Challenges of Recovery Approaches:

• Interaction with the Outside World (The Output Commit Problem):
• Challenge: Distributed systems interact with entities outside their fault-tolerance domain (e.g., human users, external databases, physical actuators, other independent services). If a system rolls back, it faces the problem of "uncontrolled effects."
  • Redundant Output: If a message or action was sent to the outside world after a consistent checkpoint but before a failure leading to a rollback, that action cannot be undone. If the system simply rolls back and re-executes, it might send the same message/perform the same action again (e.g., a duplicate money transfer, sending the same email twice), causing unintended and potentially harmful side effects.
  • Lost Input: Similarly, input messages received from the outside world might be "lost" if the process rolls back past the point of their reception without careful logging.

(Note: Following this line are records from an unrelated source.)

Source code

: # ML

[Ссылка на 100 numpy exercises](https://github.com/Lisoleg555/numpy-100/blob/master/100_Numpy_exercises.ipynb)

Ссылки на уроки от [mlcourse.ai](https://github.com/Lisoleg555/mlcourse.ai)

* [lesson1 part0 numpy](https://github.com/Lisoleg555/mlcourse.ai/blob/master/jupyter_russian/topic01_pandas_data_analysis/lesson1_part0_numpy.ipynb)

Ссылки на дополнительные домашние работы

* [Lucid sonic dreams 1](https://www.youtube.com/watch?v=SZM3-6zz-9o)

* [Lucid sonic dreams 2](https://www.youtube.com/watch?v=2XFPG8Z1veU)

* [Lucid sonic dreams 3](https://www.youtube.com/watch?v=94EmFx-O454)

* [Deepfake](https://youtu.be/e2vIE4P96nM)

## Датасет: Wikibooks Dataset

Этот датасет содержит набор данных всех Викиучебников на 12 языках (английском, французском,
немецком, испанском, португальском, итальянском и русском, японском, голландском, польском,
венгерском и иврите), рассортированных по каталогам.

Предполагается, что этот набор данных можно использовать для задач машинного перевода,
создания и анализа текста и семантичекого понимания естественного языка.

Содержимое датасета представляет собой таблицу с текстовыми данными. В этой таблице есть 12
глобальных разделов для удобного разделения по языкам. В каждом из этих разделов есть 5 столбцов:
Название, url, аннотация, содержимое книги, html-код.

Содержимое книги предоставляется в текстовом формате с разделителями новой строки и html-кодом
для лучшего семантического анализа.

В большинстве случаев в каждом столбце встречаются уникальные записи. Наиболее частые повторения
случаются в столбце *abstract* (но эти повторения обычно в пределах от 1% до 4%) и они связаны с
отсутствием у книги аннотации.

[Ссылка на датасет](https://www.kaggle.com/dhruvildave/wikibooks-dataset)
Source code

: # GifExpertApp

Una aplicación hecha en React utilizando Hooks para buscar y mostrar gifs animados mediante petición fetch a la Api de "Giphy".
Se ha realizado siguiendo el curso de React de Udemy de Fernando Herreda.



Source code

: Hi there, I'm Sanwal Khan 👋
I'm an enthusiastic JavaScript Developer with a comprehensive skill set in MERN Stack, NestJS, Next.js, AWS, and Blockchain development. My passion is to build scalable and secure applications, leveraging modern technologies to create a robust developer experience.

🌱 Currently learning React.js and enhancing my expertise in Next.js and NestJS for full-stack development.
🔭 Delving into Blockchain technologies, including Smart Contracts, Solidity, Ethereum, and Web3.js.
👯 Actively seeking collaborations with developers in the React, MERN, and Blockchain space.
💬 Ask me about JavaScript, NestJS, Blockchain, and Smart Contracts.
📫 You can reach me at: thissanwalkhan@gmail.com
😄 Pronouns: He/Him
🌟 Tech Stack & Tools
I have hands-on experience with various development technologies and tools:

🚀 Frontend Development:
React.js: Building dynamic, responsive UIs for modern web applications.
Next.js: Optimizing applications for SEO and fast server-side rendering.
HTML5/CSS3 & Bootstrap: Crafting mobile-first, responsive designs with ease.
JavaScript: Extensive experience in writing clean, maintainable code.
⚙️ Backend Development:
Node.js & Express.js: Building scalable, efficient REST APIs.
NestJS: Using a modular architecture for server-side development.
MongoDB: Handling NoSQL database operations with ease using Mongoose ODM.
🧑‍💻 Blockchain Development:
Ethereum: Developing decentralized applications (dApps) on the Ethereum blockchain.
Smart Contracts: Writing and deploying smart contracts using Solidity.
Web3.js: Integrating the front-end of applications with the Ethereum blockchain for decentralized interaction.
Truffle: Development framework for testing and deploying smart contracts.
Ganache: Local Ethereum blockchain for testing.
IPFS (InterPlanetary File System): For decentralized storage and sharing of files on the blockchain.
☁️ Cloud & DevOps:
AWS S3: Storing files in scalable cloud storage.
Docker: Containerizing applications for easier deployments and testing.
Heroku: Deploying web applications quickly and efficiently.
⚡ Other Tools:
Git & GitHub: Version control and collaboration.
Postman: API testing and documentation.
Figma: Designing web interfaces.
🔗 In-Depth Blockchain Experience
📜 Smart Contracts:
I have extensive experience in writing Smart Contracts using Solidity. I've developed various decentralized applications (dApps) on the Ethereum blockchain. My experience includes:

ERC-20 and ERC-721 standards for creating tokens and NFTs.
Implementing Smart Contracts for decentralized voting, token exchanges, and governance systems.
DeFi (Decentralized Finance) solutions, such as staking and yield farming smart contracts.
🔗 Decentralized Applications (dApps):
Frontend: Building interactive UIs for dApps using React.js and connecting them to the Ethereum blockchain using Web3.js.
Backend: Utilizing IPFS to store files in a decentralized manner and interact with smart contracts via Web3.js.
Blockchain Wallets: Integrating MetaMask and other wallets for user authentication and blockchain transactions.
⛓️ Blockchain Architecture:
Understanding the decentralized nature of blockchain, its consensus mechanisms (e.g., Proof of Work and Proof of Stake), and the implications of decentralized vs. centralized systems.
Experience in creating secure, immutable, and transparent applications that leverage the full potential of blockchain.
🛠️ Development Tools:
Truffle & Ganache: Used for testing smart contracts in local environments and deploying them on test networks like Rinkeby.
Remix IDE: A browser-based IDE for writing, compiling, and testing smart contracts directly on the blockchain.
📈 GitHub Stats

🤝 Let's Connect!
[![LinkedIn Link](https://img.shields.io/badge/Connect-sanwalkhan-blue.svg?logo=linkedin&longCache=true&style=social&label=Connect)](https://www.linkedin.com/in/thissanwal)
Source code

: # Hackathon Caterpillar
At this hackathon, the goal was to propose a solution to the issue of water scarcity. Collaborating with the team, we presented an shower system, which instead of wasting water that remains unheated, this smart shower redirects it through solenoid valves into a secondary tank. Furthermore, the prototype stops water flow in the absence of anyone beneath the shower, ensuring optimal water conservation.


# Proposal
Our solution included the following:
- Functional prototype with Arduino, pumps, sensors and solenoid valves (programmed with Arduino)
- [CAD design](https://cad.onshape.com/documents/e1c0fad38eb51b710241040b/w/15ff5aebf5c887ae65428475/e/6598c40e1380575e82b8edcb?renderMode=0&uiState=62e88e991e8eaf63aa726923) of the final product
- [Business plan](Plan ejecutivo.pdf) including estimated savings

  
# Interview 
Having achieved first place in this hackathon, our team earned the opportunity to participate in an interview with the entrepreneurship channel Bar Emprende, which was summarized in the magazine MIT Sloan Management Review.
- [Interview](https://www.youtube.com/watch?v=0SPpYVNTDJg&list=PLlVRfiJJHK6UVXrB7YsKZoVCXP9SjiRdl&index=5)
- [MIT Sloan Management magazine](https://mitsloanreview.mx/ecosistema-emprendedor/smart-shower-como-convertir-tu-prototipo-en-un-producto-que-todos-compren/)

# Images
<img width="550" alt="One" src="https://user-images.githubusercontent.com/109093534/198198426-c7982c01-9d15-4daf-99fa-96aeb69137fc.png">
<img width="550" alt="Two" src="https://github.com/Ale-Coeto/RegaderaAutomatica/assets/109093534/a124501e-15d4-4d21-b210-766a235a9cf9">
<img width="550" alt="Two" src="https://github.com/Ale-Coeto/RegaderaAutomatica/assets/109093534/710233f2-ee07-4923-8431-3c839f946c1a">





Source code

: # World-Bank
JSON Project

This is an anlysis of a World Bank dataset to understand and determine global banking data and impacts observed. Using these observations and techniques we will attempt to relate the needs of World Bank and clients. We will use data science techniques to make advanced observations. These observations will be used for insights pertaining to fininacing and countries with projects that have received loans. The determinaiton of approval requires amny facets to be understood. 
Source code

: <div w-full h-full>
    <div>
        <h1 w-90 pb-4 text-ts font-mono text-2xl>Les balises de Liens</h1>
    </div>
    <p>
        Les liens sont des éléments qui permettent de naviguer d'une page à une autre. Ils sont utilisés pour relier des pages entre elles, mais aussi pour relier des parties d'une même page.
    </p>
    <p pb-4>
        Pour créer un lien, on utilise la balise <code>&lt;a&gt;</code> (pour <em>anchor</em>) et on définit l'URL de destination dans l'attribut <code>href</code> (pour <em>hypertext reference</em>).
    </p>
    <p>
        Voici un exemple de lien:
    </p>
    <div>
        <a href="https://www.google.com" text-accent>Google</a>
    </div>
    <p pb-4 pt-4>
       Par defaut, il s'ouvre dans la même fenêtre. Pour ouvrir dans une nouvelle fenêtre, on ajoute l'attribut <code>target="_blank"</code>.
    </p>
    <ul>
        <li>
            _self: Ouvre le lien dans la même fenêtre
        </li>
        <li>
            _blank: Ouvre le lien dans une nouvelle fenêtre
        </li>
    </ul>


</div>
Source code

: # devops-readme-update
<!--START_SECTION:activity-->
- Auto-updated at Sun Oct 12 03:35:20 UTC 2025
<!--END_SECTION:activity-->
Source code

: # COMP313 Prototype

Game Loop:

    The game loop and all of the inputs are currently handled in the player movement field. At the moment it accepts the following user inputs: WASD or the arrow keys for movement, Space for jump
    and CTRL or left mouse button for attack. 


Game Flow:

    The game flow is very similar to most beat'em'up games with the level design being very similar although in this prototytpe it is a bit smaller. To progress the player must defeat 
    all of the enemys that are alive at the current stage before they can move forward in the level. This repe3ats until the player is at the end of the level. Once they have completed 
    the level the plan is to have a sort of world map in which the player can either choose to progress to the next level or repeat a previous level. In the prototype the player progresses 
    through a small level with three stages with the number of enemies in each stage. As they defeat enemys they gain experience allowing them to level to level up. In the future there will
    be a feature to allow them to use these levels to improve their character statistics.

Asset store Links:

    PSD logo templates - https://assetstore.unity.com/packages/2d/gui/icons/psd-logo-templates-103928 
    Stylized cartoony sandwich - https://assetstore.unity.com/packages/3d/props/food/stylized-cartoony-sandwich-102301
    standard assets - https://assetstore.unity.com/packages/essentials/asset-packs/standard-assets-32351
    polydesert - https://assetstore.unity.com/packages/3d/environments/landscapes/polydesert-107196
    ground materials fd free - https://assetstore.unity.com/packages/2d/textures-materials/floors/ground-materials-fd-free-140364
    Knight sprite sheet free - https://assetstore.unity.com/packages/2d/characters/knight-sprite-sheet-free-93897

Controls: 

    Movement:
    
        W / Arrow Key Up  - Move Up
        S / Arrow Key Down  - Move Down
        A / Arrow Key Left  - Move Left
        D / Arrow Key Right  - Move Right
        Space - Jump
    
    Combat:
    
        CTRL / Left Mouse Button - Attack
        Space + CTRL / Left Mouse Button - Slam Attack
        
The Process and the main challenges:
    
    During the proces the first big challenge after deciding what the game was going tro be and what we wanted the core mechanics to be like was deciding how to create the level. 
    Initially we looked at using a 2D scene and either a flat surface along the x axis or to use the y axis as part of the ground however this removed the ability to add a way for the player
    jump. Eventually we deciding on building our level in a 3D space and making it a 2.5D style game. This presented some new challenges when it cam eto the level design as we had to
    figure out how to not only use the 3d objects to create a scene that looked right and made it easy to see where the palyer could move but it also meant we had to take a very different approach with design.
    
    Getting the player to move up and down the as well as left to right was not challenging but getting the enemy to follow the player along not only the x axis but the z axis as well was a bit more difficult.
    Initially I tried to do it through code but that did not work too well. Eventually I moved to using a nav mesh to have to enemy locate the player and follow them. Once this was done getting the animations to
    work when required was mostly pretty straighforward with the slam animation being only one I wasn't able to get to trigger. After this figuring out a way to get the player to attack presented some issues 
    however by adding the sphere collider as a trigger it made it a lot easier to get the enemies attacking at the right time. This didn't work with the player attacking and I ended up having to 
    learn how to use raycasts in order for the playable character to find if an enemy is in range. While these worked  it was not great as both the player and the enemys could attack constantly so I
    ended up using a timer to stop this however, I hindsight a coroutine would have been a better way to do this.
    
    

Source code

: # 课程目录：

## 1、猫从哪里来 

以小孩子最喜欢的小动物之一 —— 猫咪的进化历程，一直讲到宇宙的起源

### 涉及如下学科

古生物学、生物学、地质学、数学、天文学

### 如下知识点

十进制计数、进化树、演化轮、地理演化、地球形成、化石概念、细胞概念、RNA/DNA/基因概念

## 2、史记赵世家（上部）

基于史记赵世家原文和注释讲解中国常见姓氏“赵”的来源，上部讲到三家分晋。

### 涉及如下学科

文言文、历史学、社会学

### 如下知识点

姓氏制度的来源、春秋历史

Coordinated Checkpointing and Recovery Algorithms:

To circumvent the domino effect and ensure recovery to a globally consistent state, coordinated checkpointing protocols are employed. These protocols ensure that all participating processes take their checkpoints in a synchronized manner, effectively creating a "consistent cut" in the system's execution history.
- Koo-Toueg Coordinated Checkpointing Algorithm (A Classic Example):
- Core Principle: This algorithm achieves consistent global checkpoints by coordinating processes to ensure that for any two processes P_i and P_j, if P_j's checkpoint reflects receipt of a message from P_i, then P_i's checkpoint also reflects the sending of that message.
- Mechanism (Two-Phase Protocol):
1. Phase 1: Initiating and Tentative Checkpoints:
- Initiation: A designated coordinator process (or any process detecting a need for a checkpoint) begins the protocol by recording its own local state as a tentative checkpoint and then sends a MARKER message to all other processes in the system via all its outgoing communication channels.
- Propagation and Local Checkpointing: When any non-coordinator process (P_k) receives a MARKER message for the first time in a new checkpointing round:
- P_k immediately suspends its normal application execution (to avoid creating new inconsistent states while checkpointing).
- P_k records its current local state as a tentative checkpoint.
- P_k then propagates the MARKER message to all its own outgoing communication channels.